Избранники Тёмных сил
Шрифт:
Я пытался заснуть, но не мог. Каждый раз, когда я закрывал глаза, мне вспоминалась крошечная детская фигурка, быстрее молнии пронесшаяся под копытами моего коня. Конь тогда вздыбился, а я был изумлен тем, что какой-то малыш, в алом плащике с капюшоном, смело разгуливает в грозу по чаще леса. Хотелось подвезти его до дома и вернуть родителям, но неуклюжий пухленький карапуз убегал по дорожке так резво, что нагнать его не представлялась возможным. Я окликнул его, и, когда он обернулся, из-под капюшона на меня посмотрело злобное, совсем не детское, с посеревшей землистой кожей лицо, а рот искривился в хищном оскале. Малыш в красном скрылся где-то в чаще, но его страшная гримаса преследовала меня весь путь до Рошена и сейчас не давала уснуть.
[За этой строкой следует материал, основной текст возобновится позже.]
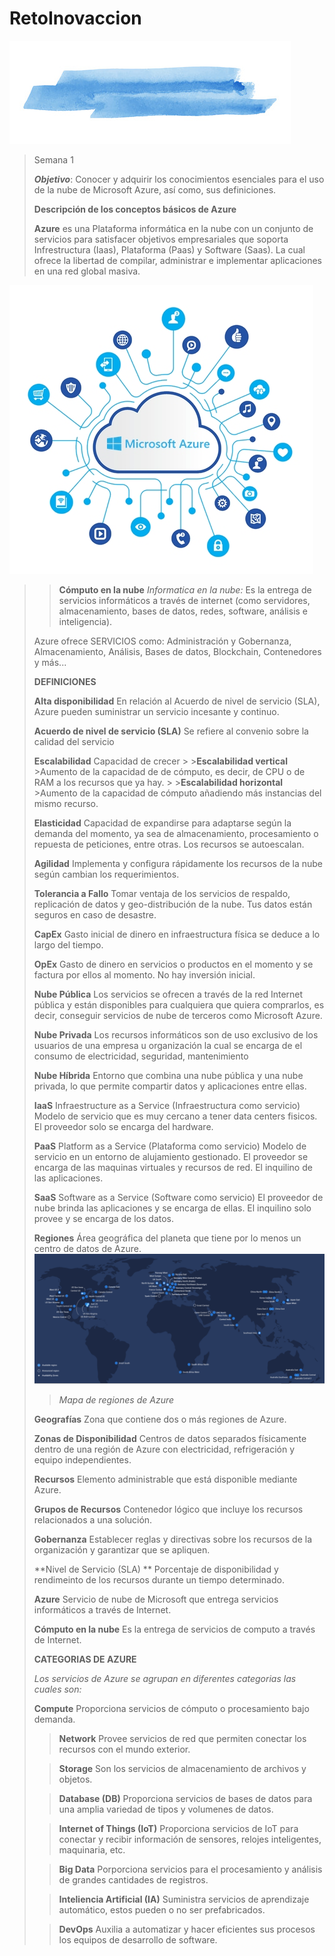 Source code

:# RetoInovaccion
![Azure](/images/acuarelazul.jpg)
>Semana 1
>
>**_Objetivo_**: Conocer y adquirir los conocimientos esenciales para el uso de la nube de Microsoft Azure, así como, sus definiciones.
>
>
> **Descripción de los conceptos básicos de Azure**
>
>**Azure** es una Plataforma informática en la nube con un conjunto de servicios para satisfacer objetivos empresariales que soporta Infrestructura (Iaas), Plataforma (Paas) y Software (Saas). La cual ofrece la libertad de compilar, administrar e implementar aplicaciones en una red global masiva.
>
![Azure](/images/azure-informacion-1.jpg)

>>**Cómputo en la nube** _Informatica en la nube:_ Es la entrega de servicios informáticos a través de internet (como servidores, almacenamiento, bases de datos, redes, software, análisis e inteligencia).
>
> Azure ofrece SERVICIOS como:
>Administración y Gobernanza, Almacenamiento, Análisis, Bases de datos, Blockchain, Contenedores y más...
>
>
>**DEFINICIONES**
  >
  >**Alta disponibilidad**
  >En relación al Acuerdo de nivel de servicio (SLA), Azure pueden suministrar un servicio incesante y continuo.
  >
  >**Acuerdo de nivel de servicio (SLA)**
  >Se refiere al convenio sobre la calidad del servicio
  >
  >**Escalabilidad**
  >Capacidad de crecer
    >
    >**Escalabilidad vertical**
    >Aumento de la capacidad de de cómputo, es decir, de CPU o de RAM a los recursos que ya hay.
    >
    >**Escalabilidad horizontal**
    >Aumento de la capacidad de cómputo añadiendo más instancias del mismo recurso.
  >
  >**Elasticidad**
  > Capacidad de expandirse para adaptarse según la demanda del momento, ya sea de almacenamiento, procesamiento o repuesta de peticiones, entre otras. Los recursos se autoescalan.
  >
  >**Agilidad**
  >Implementa y configura rápidamente los recursos de la nube según cambian los requerimientos.
  >
  >**Tolerancia a Fallo**
  >Tomar ventaja de los servicios de respaldo, replicación de datos y geo-distribución de la nube. Tus datos están seguros en caso de desastre.
  >
  >**CapEx**
  >Gasto inicial de dinero en infraestructura física se deduce a lo largo del tiempo.
  >
  >**OpEx**
  >Gasto de dinero en servicios o productos en el momento y se factura por ellos al momento. No hay inversión inicial.
  >
  >**Nube Pública**
  >Los servicios se ofrecen a través de la red Internet pública y están disponibles para cualquiera que quiera comprarlos, es decir, conseguir servicios de nube de terceros como Microsoft Azure.
  >
  >**Nube Privada**
  >Los recursos informáticos son de uso exclusivo de los usuarios de una empresa u organización la cual se encarga de el consumo de electricidad, seguridad, mantenimiento
  >
  >**Nube Híbrida**
  >Entorno que combina una nube pública y una nube privada, lo que permite compartir datos y aplicaciones entre ellas.
  >
  >**IaaS**
  >Infraestructure as a Service (Infraestructura como servicio) Modelo de servicio que es muy cercano a tener data centers fisicos. El proveedor solo se encarga del hardware.
  >
  >**PaaS**
  >Platform as a Service (Plataforma como servicio) Modelo de servicio en un entorno de alujamiento gestionado. El proveedor se encarga de las maquinas virtuales y recursos de red. El inquilino de las aplicaciones.
  >
  >**SaaS**
  >Software as a Service (Software como servicio) El proveedor de nube brinda las aplicaciones y se encarga de ellas. El inquilino solo provee y se encarga de los datos.
  >
  >**Regiones**
  >Área geográfica del planeta que tiene por lo menos un centro de datos de Azure. 
  >![Regiones](/images/regionsazure.png)
  >  >_Mapa de regiones de Azure_
  >
  >**Geografías**
  >Zona que contiene dos o más regiones de Azure.
  >
  >**Zonas de Disponibilidad**
  >Centros de datos separados físicamente dentro de una región de Azure con electricidad, refrigeración y equipo independientes.
  >
  >**Recursos**
  >Elemento administrable que está disponible mediante Azure.
  >
  >**Grupos de Recursos**
  >Contenedor lógico que incluye los recursos relacionados a una solución.
  >
  >**Gobernanza**
  >Establecer reglas y directivas sobre los recursos de la organización y garantizar que se apliquen.
  >
  >**Nivel de Servicio (SLA) **
  >Porcentaje de disponibilidad y rendimeinto de los recursos durante un tiempo determinado.
  >
  >**Azure**
  >Servicio de nube de Microsoft que entrega servicios informáticos a través de Internet.
  >
  >**Cómputo en la nube**
  >Es la entrega de servicios de computo a través de Internet.
  >
  >**CATEGORIAS DE AZURE**
  >
  >*Los servicios de Azure se agrupan en diferentes categorias las cuales son:*
  >
  >**Compute**
  >Proporciona servicios de cómputo o procesamiento bajo demanda.
  >
  >>**Network**
  >>Provee servicios de red que permiten conectar los recursos con el mundo exterior. 
  >
  >>**Storage**
  >>Son los servicios de almacenamiento de archivos y objetos. 
  >
  >>**Database (DB)**
  >>Proporciona servicios de bases de datos para una amplia variedad de tipos y volumenes de datos. 
  >
  >>**Internet of Things (IoT)**
  >>Proporciona servicios de IoT para conectar y recibir información de sensores, relojes inteligentes, maquinaria, etc. 
  >
  >>**Big Data**
  >>Porporciona servicios para el procesamiento y análisis de grandes cantidades de registros. 
  >
  >>**Inteliencia Artificial (IA)**
  >>Suministra servicios de aprendizaje automático, estos pueden o no ser prefabricados.
  >
  >>**DevOps**
  >>Auxilia a automatizar y hacer eficientes sus procesos los equipos de desarrollo de software.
Я взбил подушку, перевернулся на другой бок и, очевидно, нечаянно задел стул, на котором лежала еще не распакованная поклажа. Дорожная сумка с грохотом упала на пол. Кто-то тихо и гадко хихикнул в темноте.
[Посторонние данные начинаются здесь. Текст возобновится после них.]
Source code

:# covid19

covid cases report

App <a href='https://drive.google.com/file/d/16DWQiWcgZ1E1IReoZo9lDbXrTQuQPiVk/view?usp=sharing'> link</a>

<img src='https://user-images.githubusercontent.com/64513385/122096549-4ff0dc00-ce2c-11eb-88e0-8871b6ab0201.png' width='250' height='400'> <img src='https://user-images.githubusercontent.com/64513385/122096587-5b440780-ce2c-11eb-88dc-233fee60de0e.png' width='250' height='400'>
— Нет, не бывает колдовства, — упорно твердил я про себя. — Все это глупости. Почему я должен бояться каких-то книг и темноты?
Однако, четкая страшная картинка, как вспышка молнии то и дело представала передо мной. Мне казалось, что там, в поместье, обезглавленный труп в алом платье сидит в кресле, безвольные кисти мертвых рук лежат на подлокотниках, а чьи-то лилейные ухоженные пальцы ловко приставляют голову к обрубку шеи. А где-то во мгле копошатся острые золотые когти опасного, нечеловеческого существа. Неужели каждого, у кого родственники погибли насильственной смертью, навязчиво преследуют подобные галлюцинации?
Не вытерпев, я зажег свечу. С недавних пор темнота стала нагонять на меня страх. Нельзя быть таким малодушным, но я ничего не мог с собой поделать. Должно быть, большинство студентов, перезагруженных учебой, становятся такими нервными и пугливыми. Еще не пробила полночь, а я уже с нетерпением ждал наступление утра, прихода света и солнечного тепла, которые прогонят подальше от моей комнаты хоровод пугающих теней.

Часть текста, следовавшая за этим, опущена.